23rd May 2018
I married my partner of two and a half years, six months ago. We had our first epic argument in the run up to the wedding, which was largely caused by his mother. She’s a wealthy widower and insisted on paying for the wedding, which we were very grateful for. However, it was obvious from the first planning meeting that she also had very strong opinions on where we should have it, who would be invited and what I wore. Despite almost losing it many times, I managed to get through a great day and ignore the drama, thinking she’d calm down afterwards. But it’s just got worst and worst. She calls my husband about three times per day, we spend every Sunday with her, at least one evening mid-week and my husband visits her by himself once a week for dinner too. She’s constantly texting us both to co-ordinate dates for city breaks and holidays, which she pays for. She’s controlling and manipulates my husband, her only son (her daughters live overseas), who signs us up to everything and anything with her because he feels guilty. She’s also incredibly negative and bitchy and spends most of her time judging other people’s lives. She’s starting to really come between us and her looming presence in our life is the only thing we fight about. How can I get her to back off, politely, and reclaim our space and sanity as a couple? I feel simultaneously suffocated and enraged by her. Making a Murderer, Meath.

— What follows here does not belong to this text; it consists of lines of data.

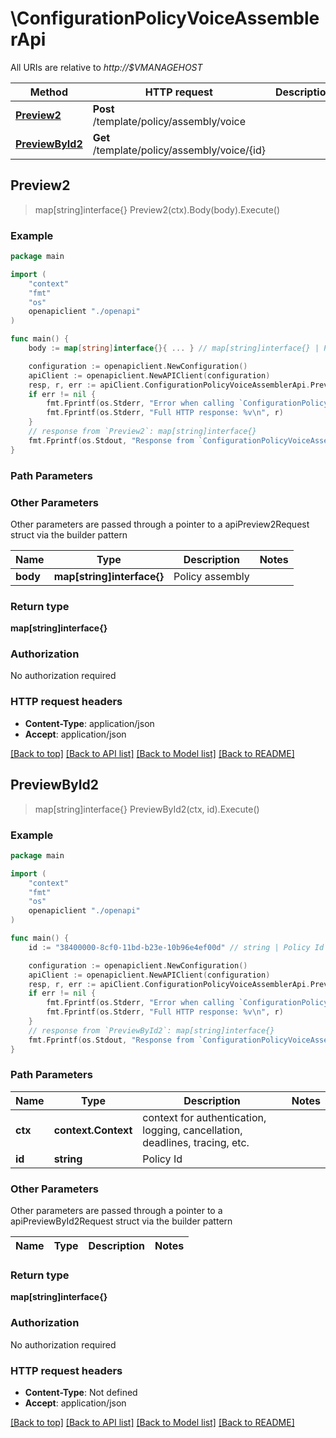 # \ConfigurationPolicyVoiceAssemblerApi

All URIs are relative to *http://$VMANAGEHOST*

Method | HTTP request | Description
------------- | ------------- | -------------
[**Preview2**](ConfigurationPolicyVoiceAssemblerApi.md#Preview2) | **Post** /template/policy/assembly/voice | 
[**PreviewById2**](ConfigurationPolicyVoiceAssemblerApi.md#PreviewById2) | **Get** /template/policy/assembly/voice/{id} | 



## Preview2

> map[string]interface{} Preview2(ctx).Body(body).Execute()





### Example

```go
package main

import (
    "context"
    "fmt"
    "os"
    openapiclient "./openapi"
)

func main() {
    body := map[string]interface{}{ ... } // map[string]interface{} | Policy assembly (optional)

    configuration := openapiclient.NewConfiguration()
    apiClient := openapiclient.NewAPIClient(configuration)
    resp, r, err := apiClient.ConfigurationPolicyVoiceAssemblerApi.Preview2(context.Background()).Body(body).Execute()
    if err != nil {
        fmt.Fprintf(os.Stderr, "Error when calling `ConfigurationPolicyVoiceAssemblerApi.Preview2``: %v\n", err)
        fmt.Fprintf(os.Stderr, "Full HTTP response: %v\n", r)
    }
    // response from `Preview2`: map[string]interface{}
    fmt.Fprintf(os.Stdout, "Response from `ConfigurationPolicyVoiceAssemblerApi.Preview2`: %v\n", resp)
}
```

### Path Parameters



### Other Parameters

Other parameters are passed through a pointer to a apiPreview2Request struct via the builder pattern


Name | Type | Description  | Notes
------------- | ------------- | ------------- | -------------
 **body** | **map[string]interface{}** | Policy assembly | 

### Return type

**map[string]interface{}**

### Authorization

No authorization required

### HTTP request headers

- **Content-Type**: application/json
- **Accept**: application/json

[[Back to top]](#) [[Back to API list]](../README.md#documentation-for-api-endpoints)
[[Back to Model list]](../README.md#documentation-for-models)
[[Back to README]](../README.md)


## PreviewById2

> map[string]interface{} PreviewById2(ctx, id).Execute()





### Example

```go
package main

import (
    "context"
    "fmt"
    "os"
    openapiclient "./openapi"
)

func main() {
    id := "38400000-8cf0-11bd-b23e-10b96e4ef00d" // string | Policy Id

    configuration := openapiclient.NewConfiguration()
    apiClient := openapiclient.NewAPIClient(configuration)
    resp, r, err := apiClient.ConfigurationPolicyVoiceAssemblerApi.PreviewById2(context.Background(), id).Execute()
    if err != nil {
        fmt.Fprintf(os.Stderr, "Error when calling `ConfigurationPolicyVoiceAssemblerApi.PreviewById2``: %v\n", err)
        fmt.Fprintf(os.Stderr, "Full HTTP response: %v\n", r)
    }
    // response from `PreviewById2`: map[string]interface{}
    fmt.Fprintf(os.Stdout, "Response from `ConfigurationPolicyVoiceAssemblerApi.PreviewById2`: %v\n", resp)
}
```

### Path Parameters


Name | Type | Description  | Notes
------------- | ------------- | ------------- | -------------
**ctx** | **context.Context** | context for authentication, logging, cancellation, deadlines, tracing, etc.
**id** | **string** | Policy Id | 

### Other Parameters

Other parameters are passed through a pointer to a apiPreviewById2Request struct via the builder pattern


Name | Type | Description  | Notes
------------- | ------------- | ------------- | -------------


### Return type

**map[string]interface{}**

### Authorization

No authorization required

### HTTP request headers

- **Content-Type**: Not defined
- **Accept**: application/json

[[Back to top]](#) [[Back to API list]](../README.md#documentation-for-api-endpoints)
[[Back to Model list]](../README.md#documentation-for-models)
[[Back to README]](../README.md)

I don’t want to be anything less than 100% supportive of you in this legitimately noxious bind. You have a big problem on your hands, that’s undeniable. But I must admit that when I got to the part about enforced city breaks and holidays, all financed by the bossy mother-in-law (MIL), my sympathy momentarily waned. Yes, you are technically sleeping with the devil in Barcelona, Amsterdam or Puglia, and she’s brazenly using money to manipulate you both but I must admit to being slightly envious of your (fully funded) luxury trips. Just call me a bald opportunist!
Mothers-in-law have been at the heart of family friction and interference for centuries. Among the most famous is Sara Roosevelt, mummy to Franklin D. Not only did she try to stop him marrying Eleanor but when they did eventually marry, she ordered a double townhouse be built so that she could live on one side and the newlyweds could shack up next door. When Sara died in 1941, after a long and fractious relationship with her daughter-in-law, Eleanor wrote that it was hard to have known someone for 36 years yet ‘feel no deep affection or sense of loss’ at their passing.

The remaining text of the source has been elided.